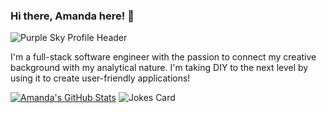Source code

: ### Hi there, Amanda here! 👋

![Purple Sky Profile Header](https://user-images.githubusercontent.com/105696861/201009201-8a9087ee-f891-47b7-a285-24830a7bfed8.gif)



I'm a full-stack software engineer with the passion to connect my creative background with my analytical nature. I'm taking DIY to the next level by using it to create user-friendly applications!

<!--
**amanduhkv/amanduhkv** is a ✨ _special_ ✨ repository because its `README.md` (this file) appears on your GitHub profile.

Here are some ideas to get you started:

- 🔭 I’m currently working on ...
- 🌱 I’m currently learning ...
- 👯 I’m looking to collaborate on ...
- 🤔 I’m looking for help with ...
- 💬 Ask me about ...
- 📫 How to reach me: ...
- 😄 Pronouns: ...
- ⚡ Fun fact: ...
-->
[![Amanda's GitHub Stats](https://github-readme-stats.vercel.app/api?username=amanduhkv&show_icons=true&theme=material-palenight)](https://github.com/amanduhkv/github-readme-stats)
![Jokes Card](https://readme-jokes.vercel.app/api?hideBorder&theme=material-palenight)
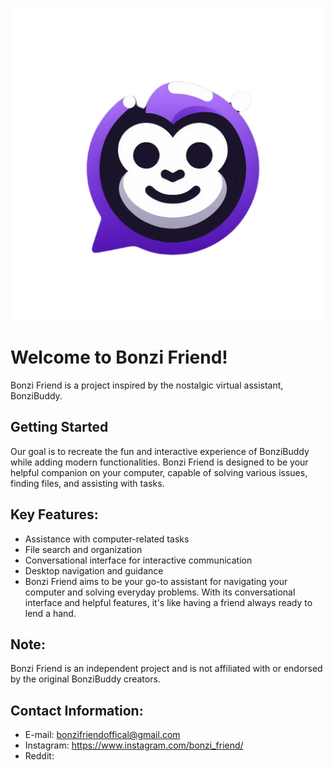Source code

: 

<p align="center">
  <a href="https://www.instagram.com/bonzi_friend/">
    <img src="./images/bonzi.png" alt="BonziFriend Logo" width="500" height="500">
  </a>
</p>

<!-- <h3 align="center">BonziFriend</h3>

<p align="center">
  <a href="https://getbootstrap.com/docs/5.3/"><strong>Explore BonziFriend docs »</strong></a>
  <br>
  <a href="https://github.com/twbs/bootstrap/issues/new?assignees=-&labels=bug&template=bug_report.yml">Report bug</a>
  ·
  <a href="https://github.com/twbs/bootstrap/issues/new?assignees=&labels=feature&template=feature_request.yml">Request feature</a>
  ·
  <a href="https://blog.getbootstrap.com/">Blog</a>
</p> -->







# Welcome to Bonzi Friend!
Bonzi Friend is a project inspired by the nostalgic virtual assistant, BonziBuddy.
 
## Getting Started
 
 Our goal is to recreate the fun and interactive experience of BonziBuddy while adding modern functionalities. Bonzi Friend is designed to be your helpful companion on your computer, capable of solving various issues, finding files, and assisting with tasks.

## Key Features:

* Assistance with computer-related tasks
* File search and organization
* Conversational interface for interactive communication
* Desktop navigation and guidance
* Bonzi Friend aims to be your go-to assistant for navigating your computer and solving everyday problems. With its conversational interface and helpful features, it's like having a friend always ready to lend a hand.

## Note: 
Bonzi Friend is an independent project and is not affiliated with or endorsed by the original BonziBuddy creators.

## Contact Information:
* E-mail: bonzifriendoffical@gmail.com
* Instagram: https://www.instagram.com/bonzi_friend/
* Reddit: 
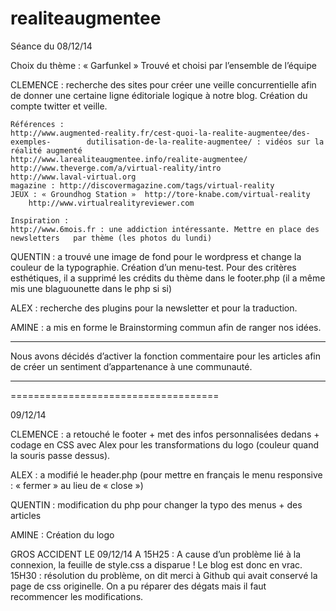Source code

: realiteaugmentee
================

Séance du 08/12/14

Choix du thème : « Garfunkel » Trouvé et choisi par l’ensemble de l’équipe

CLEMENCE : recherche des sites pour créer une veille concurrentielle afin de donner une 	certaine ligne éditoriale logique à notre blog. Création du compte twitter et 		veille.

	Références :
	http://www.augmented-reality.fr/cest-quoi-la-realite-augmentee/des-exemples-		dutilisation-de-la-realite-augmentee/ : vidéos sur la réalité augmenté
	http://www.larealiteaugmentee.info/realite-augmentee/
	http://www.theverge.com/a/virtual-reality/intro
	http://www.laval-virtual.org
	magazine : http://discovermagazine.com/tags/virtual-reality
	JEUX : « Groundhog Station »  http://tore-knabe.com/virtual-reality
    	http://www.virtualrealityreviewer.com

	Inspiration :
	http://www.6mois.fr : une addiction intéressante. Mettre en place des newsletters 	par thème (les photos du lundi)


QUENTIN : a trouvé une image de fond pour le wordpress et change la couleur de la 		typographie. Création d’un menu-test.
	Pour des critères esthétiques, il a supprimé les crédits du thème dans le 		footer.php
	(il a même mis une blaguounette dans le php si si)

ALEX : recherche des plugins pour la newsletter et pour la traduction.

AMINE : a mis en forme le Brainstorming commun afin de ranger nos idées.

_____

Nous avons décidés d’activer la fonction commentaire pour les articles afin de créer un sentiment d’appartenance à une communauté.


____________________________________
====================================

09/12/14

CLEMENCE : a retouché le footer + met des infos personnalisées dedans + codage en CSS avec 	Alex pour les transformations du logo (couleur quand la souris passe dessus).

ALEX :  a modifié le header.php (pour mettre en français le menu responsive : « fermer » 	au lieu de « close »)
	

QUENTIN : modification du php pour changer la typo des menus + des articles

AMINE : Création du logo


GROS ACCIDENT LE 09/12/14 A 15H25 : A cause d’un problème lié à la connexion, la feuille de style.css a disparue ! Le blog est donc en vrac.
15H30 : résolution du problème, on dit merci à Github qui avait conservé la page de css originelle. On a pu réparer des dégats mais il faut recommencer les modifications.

═══

--- Goal of the exercise ---
Reproduce the entries above exactly, though not their pictures.

--- Result of this exercise ---
Source code

: ### Hi there, Amanda here! 👋

![Purple Sky Profile Header](https://user-images.githubusercontent.com/105696861/201009201-8a9087ee-f891-47b7-a285-24830a7bfed8.gif)



I'm a full-stack software engineer with the passion to connect my creative background with my analytical nature. I'm taking DIY to the next level by using it to create user-friendly applications!

<!--
**amanduhkv/amanduhkv** is a ✨ _special_ ✨ repository because its `README.md` (this file) appears on your GitHub profile.

Here are some ideas to get you started:

- 🔭 I’m currently working on ...
- 🌱 I’m currently learning ...
- 👯 I’m looking to collaborate on ...
- 🤔 I’m looking for help with ...
- 💬 Ask me about ...
- 📫 How to reach me: ...
- 😄 Pronouns: ...
- ⚡ Fun fact: ...
-->
[![Amanda's GitHub Stats](https://github-readme-stats.vercel.app/api?username=amanduhkv&show_icons=true&theme=material-palenight)](https://github.com/amanduhkv/github-readme-stats)
![Jokes Card](https://readme-jokes.vercel.app/api?hideBorder&theme=material-palenight)
Source code

: 

<p align="center">
  <a href="https://www.instagram.com/bonzi_friend/">
    <img src="./images/bonzi.png" alt="BonziFriend Logo" width="500" height="500">
  </a>
</p>

<!-- <h3 align="center">BonziFriend</h3>

<p align="center">
  <a href="https://getbootstrap.com/docs/5.3/"><strong>Explore BonziFriend docs »</strong></a>
  <br>
  <a href="https://github.com/twbs/bootstrap/issues/new?assignees=-&labels=bug&template=bug_report.yml">Report bug</a>
  ·
  <a href="https://github.com/twbs/bootstrap/issues/new?assignees=&labels=feature&template=feature_request.yml">Request feature</a>
  ·
  <a href="https://blog.getbootstrap.com/">Blog</a>
</p> -->







# Welcome to Bonzi Friend!
Bonzi Friend is a project inspired by the nostalgic virtual assistant, BonziBuddy.
 
## Getting Started
 
 Our goal is to recreate the fun and interactive experience of BonziBuddy while adding modern functionalities. Bonzi Friend is designed to be your helpful companion on your computer, capable of solving various issues, finding files, and assisting with tasks.

## Key Features:

* Assistance with computer-related tasks
* File search and organization
* Conversational interface for interactive communication
* Desktop navigation and guidance
* Bonzi Friend aims to be your go-to assistant for navigating your computer and solving everyday problems. With its conversational interface and helpful features, it's like having a friend always ready to lend a hand.

## Note: 
Bonzi Friend is an independent project and is not affiliated with or endorsed by the original BonziBuddy creators.

## Contact Information:
* E-mail: bonzifriendoffical@gmail.com
* Instagram: https://www.instagram.com/bonzi_friend/
* Reddit: 
Source code

: realiteaugmentee
================

Séance du 08/12/14

Choix du thème : « Garfunkel » Trouvé et choisi par l’ensemble de l’équipe

CLEMENCE : recherche des sites pour créer une veille concurrentielle afin de donner une 	certaine ligne éditoriale logique à notre blog. Création du compte twitter et 		veille.

	Références :
	http://www.augmented-reality.fr/cest-quoi-la-realite-augmentee/des-exemples-		dutilisation-de-la-realite-augmentee/ : vidéos sur la réalité augmenté
	http://www.larealiteaugmentee.info/realite-augmentee/
	http://www.theverge.com/a/virtual-reality/intro
	http://www.laval-virtual.org
	magazine : http://discovermagazine.com/tags/virtual-reality
	JEUX : « Groundhog Station »  http://tore-knabe.com/virtual-reality
    	http://www.virtualrealityreviewer.com

	Inspiration :
	http://www.6mois.fr : une addiction intéressante. Mettre en place des newsletters 	par thème (les photos du lundi)


QUENTIN : a trouvé une image de fond pour le wordpress et change la couleur de la 		typographie. Création d’un menu-test.
	Pour des critères esthétiques, il a supprimé les crédits du thème dans le 		footer.php
	(il a même mis une blaguounette dans le php si si)

ALEX : recherche des plugins pour la newsletter et pour la traduction.

AMINE : a mis en forme le Brainstorming commun afin de ranger nos idées.

_____

Nous avons décidés d’activer la fonction commentaire pour les articles afin de créer un sentiment d’appartenance à une communauté.


____________________________________
====================================

09/12/14

CLEMENCE : a retouché le footer + met des infos personnalisées dedans + codage en CSS avec 	Alex pour les transformations du logo (couleur quand la souris passe dessus).

ALEX :  a modifié le header.php (pour mettre en français le menu responsive : « fermer » 	au lieu de « close »)
	

QUENTIN : modification du php pour changer la typo des menus + des articles

AMINE : Création du logo


GROS ACCIDENT LE 09/12/14 A 15H25 : A cause d’un problème lié à la connexion, la feuille de style.css a disparue ! Le blog est donc en vrac.
15H30 : résolution du problème, on dit merci à Github qui avait conservé la page de css originelle. On a pu réparer des dégats mais il faut recommencer les modifications.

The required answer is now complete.